> Your goal
Filter the entries down to the lines containing "sources", and copy those lines.

(Dataset entries)
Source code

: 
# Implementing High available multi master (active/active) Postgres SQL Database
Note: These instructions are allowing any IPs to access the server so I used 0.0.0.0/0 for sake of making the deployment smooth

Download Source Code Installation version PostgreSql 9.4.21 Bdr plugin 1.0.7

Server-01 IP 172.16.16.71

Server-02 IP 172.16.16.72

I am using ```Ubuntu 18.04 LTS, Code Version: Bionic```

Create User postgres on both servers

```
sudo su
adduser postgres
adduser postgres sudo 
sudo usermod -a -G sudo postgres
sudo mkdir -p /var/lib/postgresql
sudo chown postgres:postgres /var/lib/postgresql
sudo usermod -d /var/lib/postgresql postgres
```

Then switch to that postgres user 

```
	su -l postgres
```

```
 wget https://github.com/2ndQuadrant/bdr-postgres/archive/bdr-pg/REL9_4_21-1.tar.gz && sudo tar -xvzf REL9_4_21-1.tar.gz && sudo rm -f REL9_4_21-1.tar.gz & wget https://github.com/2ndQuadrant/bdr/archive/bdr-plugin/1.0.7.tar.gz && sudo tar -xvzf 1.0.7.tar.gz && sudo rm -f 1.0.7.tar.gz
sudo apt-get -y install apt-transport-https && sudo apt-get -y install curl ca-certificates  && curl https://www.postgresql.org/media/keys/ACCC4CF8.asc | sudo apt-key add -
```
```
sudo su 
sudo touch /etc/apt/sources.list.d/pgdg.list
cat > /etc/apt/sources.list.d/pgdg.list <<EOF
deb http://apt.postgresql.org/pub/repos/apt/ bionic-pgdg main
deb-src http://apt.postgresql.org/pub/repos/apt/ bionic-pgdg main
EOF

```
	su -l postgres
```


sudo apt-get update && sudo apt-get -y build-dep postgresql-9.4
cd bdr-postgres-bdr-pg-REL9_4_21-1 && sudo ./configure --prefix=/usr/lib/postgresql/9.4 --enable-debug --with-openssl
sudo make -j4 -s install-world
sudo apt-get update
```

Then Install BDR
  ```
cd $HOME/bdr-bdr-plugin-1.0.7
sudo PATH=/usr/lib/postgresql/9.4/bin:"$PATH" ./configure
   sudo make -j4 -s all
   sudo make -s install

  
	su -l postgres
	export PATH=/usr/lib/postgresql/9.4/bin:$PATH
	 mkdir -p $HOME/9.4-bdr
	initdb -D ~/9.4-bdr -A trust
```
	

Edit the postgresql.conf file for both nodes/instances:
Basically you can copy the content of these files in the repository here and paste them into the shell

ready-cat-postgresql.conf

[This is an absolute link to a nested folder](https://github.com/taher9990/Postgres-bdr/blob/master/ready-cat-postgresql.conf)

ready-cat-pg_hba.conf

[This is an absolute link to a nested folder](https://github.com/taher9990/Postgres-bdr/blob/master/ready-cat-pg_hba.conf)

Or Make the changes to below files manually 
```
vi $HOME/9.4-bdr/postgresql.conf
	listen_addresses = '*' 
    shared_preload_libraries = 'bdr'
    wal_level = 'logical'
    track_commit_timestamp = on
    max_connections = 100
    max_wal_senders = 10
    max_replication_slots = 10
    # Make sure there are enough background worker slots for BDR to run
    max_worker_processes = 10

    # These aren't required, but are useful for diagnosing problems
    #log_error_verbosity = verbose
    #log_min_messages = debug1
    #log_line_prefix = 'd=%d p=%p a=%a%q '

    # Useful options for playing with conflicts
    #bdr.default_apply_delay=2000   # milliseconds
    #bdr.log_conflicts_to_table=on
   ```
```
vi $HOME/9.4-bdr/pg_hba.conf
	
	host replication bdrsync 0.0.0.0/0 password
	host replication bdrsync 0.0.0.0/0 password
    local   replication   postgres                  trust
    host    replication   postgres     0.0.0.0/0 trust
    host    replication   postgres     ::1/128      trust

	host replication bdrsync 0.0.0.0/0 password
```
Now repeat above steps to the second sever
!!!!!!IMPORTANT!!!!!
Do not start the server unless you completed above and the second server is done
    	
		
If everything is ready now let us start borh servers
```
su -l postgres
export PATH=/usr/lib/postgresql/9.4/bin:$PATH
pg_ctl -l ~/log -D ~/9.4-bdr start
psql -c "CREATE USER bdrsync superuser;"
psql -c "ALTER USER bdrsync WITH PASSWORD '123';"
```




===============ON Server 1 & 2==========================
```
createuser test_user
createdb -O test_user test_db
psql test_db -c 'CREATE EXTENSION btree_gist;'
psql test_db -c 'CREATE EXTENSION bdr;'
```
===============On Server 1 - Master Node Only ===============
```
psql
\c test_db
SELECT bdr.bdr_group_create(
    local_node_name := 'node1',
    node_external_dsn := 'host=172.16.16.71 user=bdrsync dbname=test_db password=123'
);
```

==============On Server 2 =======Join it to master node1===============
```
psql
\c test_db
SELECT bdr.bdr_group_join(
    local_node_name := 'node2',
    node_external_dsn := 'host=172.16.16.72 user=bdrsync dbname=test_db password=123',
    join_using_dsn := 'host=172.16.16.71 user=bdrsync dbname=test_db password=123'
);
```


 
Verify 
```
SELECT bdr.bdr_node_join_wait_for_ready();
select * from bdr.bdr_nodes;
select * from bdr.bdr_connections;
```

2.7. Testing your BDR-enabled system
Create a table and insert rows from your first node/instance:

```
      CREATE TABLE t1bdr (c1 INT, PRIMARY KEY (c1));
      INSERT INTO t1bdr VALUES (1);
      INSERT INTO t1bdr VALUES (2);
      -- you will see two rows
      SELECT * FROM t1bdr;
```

> Your solution
sudo touch /etc/apt/sources.list.d/pgdg.list
cat > /etc/apt/sources.list.d/pgdg.list <<EOF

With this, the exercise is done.